Interview: Courtney Marie Andrews
The award-winning Arizonan singer-songwriter talks about her folk heroes, her life on the road and of “living in a record”
Hailing from Phoenix, Arizona, award-winning singer-songwriter Courtney Marie Andrews is an authentic voice in the flourishing Americana scene. With a sound that has elements of folk, country, indie-folk – and, more recently, gospel, R ‘n’ B and soul on latest album May Your Kindness Remain – her emotionally raw songs and honest heartfelt lyrics have received major acclaim including winning International Artist of the Year at the 2018 Americana UK Awards.
Having toured extensively over the past decade since leaving her hometown at 16, Courtney has been a backing singer and session guitarist for established artists, including Damien Jurado and Jimmy Eat World and brought out a number of solo releases since 2008. The self-produced Honest Life, released in 2016 was a breakthrough record earning widespread critical acclaim. Recalling the classic troubadours of the past, the album’s 10 songs are full of beautiful arrangements, exemplary confessional storytelling and tender emotion.
Latest album May Your Kindness Remain produced by Mark Howard (Lucinda Williams, Bob Dylan, Emmylou Harris, Tom Waits) further cements Courtney’s reputation as a major songwriting talent. With this record a warm roots and country sound is infused with a soul influence; the addition of distorted electric guitar, bluesy organs and gospel-inspired backing vocals providing a rich backing for Courtney’s stunning and expressive soulful vocals. Gaining huge praise and rave reviews, the album explores empathy, loneliness and a longing for connection in working-class America.
Before her fantastic show at Norwich Arts Centre, as part of her current tour, we caught up with Courtney to discuss her songwriting, the new album and what inspires her.
How has the European tour been going?
“It’s been great. This tour has just been pretty easy, the drives haven’t been very long or anything so it’s been very easy and the crowds have been really sweet. We’ve been doing towns that we don’t usually do so that’s always nice.”

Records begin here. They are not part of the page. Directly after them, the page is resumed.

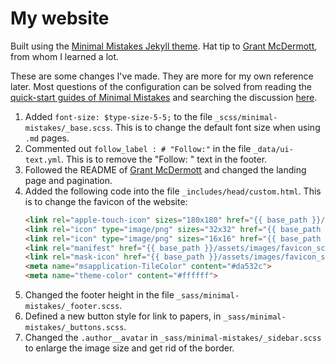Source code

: # My website

Built using the [Minimal Mistakes Jekyll theme](https://github.com/mmistakes/minimal-mistakes). Hat tip to [Grant McDermott](https://grantmcdermott.com/), from whom I learned a lot.

These are some changes I've made. They are more for my own reference later. Most questions of the configuration can be solved from reading the [quick-start guides of Minimal Mistakes](https://mmistakes.github.io/minimal-mistakes/docs/quick-start-guide/) and searching the discussion [here](https://github.com/mmistakes/minimal-mistakes/discussions).

1. Added `font-size: $type-size-5-5;` to the file `_scss/minimal-mistakes/_base.scss`. This is to change the default font size when using `.md` pages.
2. Commented out `follow_label : # "Follow:"` in the file `_data/ui-text.yml`. This is to remove the "Follow: " text in the footer. 
3. Followed the README of [Grant McDermott](https://github.com/grantmcdermott/grantmcdermott.github.io/tree/master) and changed the landing page and pagination.
4. Added the following code into the file `_includes/head/custom.html`. This is to change the favicon of the website:
    ```html
    <link rel="apple-touch-icon" sizes="180x180" href="{{ base_path }}/assets/images/favicon_sc/apple-touch-icon.png">
    <link rel="icon" type="image/png" sizes="32x32" href="{{ base_path }}/assets/images/favicon_sc/favicon-32x32.png">
    <link rel="icon" type="image/png" sizes="16x16" href="{{ base_path }}/assets/images/favicon_sc/favicon-16x16.png">
    <link rel="manifest" href="{{ base_path }}/assets/images/favicon_sc/site.webmanifest">
    <link rel="mask-icon" href="{{ base_path }}/assets/images/favicon_sc/safari-pinned-tab.svg" color="#5bbad5">
    <meta name="msapplication-TileColor" content="#da532c">
    <meta name="theme-color" content="#ffffff">
    ```
5. Changed the footer height in the file `_sass/minimal-mistakes/_footer.scss`.
6. Defined a new button style for link to papers, in `_sass/minimal-mistakes/_buttons.scss`.
7. Changed the `.author__avatar` in `_sass/minimal-mistakes/_sidebar.scss` to enlarge the image size and get rid of the border.
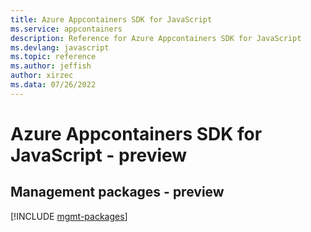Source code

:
 ```yaml
---
title: Azure Appcontainers SDK for JavaScript
ms.service: appcontainers
description: Reference for Azure Appcontainers SDK for JavaScript
ms.devlang: javascript
ms.topic: reference
ms.author: jeffish
author: xirzec
ms.data: 07/26/2022
---
```

# Azure Appcontainers SDK for JavaScript - preview

## Management packages - preview
[!INCLUDE [mgmt-packages](appcontainers-mgmt-index.md)]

You’ve spent a lot of time on the road. Do you have fond memories of touring Europe?
“I absolutely do, especially when I first started touring here. I just had a big mountaineer backpack with all my CD’s in it and a guitar and I would just hop trains and so they’re pretty romantic years when I think back on them.”

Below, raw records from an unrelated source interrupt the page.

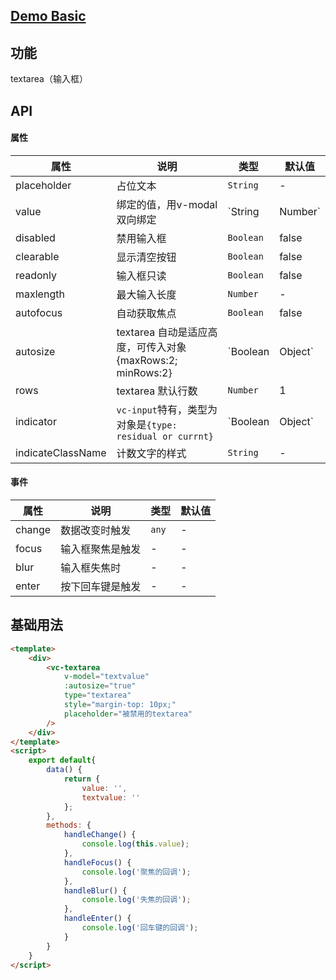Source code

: ## [Demo Basic](https://wya-team.github.io/wya-vc/dist/textarea/basic.html)
## 功能
textarea（输入框）

## API

#### 属性

属性 | 说明 | 类型 | 默认值
---|---|---|---
placeholder | 占位文本 | `String` | -
value | 绑定的值，用v-modal 双向绑定 | `String | Number` | -
disabled | 禁用输入框 | `Boolean` | false 
clearable | 显示清空按钮 | `Boolean` | false
readonly | 输入框只读 | `Boolean` | false
maxlength | 最大输入长度 | `Number` | -
autofocus | 自动获取焦点 | `Boolean` | false
autosize | textarea 自动是适应高度，可传入对象 {maxRows:2; minRows:2} | `Boolean | Object` | false
rows | textarea 默认行数 | `Number` | 1
indicator | `vc-input`特有，类型为对象是`{type: residual or currnt}` | `Boolean | Object` | false
indicateClassName | 计数文字的样式 | `String` | -

#### 事件

属性 | 说明 | 类型 | 默认值
---|---|---|---
change | 数据改变时触发 | `any` | -
focus | 输入框聚焦是触发 | - | -
blur | 输入框失焦时 | - | -
enter | 按下回车键是触发 | - | -


## 基础用法

```html
<template>
	<div>
		<vc-textarea 
			v-model="textvalue"
			:autosize="true"
			type="textarea"
			style="margin-top: 10px;"
			placeholder="被禁用的textarea"
		/>
	</div>
</template>
<script>
	export default{
		data() {
			return {
				value: '',
				textvalue: ''
			};
		},
		methods: {
			handleChange() {
				console.log(this.value);
			},
			handleFocus() {
				console.log('聚焦的回调');
			},
			handleBlur() {
				console.log('失焦的回调');
			},
			handleEnter() {
				console.log('回车键的回调');
			}
		}
	}
</script>
```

How did you discover your gift for songwriting?
“I’ve always really loved literature and poetry. It’s funny because as a kid I liked both writing. I wanted to be both an author and I wanted to be a singer and I didn’t realise that you could both in one career. When I found that out it was really, really nice.”
Your songs have that timeless storytelling quality of the great songwriters from the Laurel Canyon era. Who were your music heroes growing up? Any there any particular songs or records from that period you admire?
“Pretty much all my biggest heroes are the songwriters; Joni Mitchell and Lucinda Williams. I mean Blue, of course, is like one of the all-time records and obviously Neil Young has a handful of really incredible records. Carly Simon. [Carole King’s seminal album] Tapestry. There are so many classic records I’m inspired by.”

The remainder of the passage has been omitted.